▸ Provided information
------------------------------------------------------------

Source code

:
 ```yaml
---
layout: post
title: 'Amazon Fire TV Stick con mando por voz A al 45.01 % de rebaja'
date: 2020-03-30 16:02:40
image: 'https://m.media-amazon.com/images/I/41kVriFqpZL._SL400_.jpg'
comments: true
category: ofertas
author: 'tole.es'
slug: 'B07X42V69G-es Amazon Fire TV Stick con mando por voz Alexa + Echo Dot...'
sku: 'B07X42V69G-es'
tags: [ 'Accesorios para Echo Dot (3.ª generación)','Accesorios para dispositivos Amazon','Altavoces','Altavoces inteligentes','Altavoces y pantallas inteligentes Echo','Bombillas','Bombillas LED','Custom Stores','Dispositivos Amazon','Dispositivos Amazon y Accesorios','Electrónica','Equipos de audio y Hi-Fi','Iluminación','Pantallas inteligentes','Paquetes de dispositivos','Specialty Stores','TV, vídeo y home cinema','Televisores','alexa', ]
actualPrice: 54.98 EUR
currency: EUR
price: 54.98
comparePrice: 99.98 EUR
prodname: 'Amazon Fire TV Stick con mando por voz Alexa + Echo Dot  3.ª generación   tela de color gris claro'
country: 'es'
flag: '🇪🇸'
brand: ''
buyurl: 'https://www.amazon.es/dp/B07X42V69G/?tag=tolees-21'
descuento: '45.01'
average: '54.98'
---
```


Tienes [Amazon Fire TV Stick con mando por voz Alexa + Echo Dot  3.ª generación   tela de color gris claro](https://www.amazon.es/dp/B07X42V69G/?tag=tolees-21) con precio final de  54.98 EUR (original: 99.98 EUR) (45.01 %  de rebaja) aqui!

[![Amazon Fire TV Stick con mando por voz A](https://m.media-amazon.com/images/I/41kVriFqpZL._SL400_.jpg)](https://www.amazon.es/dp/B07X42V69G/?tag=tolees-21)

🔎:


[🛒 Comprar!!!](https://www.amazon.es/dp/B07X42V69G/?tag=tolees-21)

------------------------------------------------------------

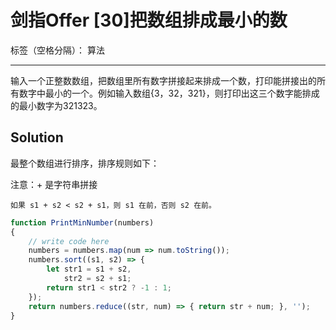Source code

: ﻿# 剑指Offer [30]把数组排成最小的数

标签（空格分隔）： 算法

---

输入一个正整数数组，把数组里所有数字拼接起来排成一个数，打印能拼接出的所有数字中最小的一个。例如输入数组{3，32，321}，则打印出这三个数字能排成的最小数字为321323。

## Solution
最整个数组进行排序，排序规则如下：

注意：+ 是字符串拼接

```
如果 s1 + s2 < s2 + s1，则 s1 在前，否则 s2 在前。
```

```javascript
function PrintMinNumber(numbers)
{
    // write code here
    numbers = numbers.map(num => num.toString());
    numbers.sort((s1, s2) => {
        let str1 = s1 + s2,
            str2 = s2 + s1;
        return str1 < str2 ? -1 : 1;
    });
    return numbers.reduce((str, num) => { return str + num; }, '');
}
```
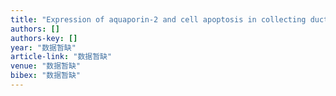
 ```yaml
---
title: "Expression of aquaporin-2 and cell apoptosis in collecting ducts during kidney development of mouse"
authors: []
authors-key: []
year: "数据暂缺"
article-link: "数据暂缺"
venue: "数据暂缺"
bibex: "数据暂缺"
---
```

------------------------------------------------------------

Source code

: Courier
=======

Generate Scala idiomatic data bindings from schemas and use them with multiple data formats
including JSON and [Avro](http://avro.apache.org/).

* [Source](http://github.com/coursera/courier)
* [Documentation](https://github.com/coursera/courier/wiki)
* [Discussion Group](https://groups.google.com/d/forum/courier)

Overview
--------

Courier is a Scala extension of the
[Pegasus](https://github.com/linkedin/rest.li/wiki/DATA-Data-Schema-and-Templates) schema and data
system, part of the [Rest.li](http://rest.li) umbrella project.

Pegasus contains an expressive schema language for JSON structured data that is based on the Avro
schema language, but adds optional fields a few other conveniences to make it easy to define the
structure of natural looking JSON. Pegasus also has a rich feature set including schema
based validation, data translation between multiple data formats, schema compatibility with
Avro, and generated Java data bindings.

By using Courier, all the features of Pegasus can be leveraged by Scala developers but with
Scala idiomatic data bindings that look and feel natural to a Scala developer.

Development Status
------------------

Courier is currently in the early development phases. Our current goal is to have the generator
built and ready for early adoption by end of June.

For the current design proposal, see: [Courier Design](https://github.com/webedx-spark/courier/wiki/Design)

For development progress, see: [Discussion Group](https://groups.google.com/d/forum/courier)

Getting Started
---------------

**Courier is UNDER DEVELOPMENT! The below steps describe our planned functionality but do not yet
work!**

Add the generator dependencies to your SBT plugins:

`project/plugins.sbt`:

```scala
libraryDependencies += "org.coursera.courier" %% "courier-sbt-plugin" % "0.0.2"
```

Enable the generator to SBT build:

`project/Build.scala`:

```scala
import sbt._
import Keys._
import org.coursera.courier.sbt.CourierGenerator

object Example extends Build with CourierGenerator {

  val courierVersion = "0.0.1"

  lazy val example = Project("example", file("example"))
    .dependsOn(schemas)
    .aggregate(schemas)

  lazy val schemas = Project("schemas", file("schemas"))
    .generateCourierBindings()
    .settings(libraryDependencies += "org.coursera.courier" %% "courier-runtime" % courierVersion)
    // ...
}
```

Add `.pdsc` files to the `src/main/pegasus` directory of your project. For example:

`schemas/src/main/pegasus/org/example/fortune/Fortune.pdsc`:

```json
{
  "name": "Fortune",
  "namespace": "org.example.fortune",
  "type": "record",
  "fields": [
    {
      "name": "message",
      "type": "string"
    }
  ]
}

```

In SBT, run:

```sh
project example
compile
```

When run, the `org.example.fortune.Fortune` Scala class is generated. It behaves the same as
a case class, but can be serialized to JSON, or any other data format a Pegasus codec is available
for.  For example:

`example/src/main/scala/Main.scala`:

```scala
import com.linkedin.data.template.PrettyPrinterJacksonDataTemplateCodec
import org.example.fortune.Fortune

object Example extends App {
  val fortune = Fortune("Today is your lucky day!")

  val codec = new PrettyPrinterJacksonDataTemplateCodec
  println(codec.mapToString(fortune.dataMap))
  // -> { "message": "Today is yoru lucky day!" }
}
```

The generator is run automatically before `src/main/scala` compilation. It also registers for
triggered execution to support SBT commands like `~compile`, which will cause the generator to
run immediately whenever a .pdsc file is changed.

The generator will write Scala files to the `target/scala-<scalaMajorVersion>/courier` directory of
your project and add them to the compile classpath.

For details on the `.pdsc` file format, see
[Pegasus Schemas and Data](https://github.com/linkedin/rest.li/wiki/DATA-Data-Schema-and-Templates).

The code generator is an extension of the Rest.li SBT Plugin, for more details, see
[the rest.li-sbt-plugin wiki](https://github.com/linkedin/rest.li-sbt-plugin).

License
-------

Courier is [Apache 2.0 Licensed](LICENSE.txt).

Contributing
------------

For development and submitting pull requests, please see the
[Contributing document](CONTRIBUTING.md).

------------------------------------------------------------

The expected answer is a copy of each line in the records that holds the word "early".

▸ Task solution
Courier is currently in the early development phases. Our current goal is to have the generator
built and ready for early adoption by end of June.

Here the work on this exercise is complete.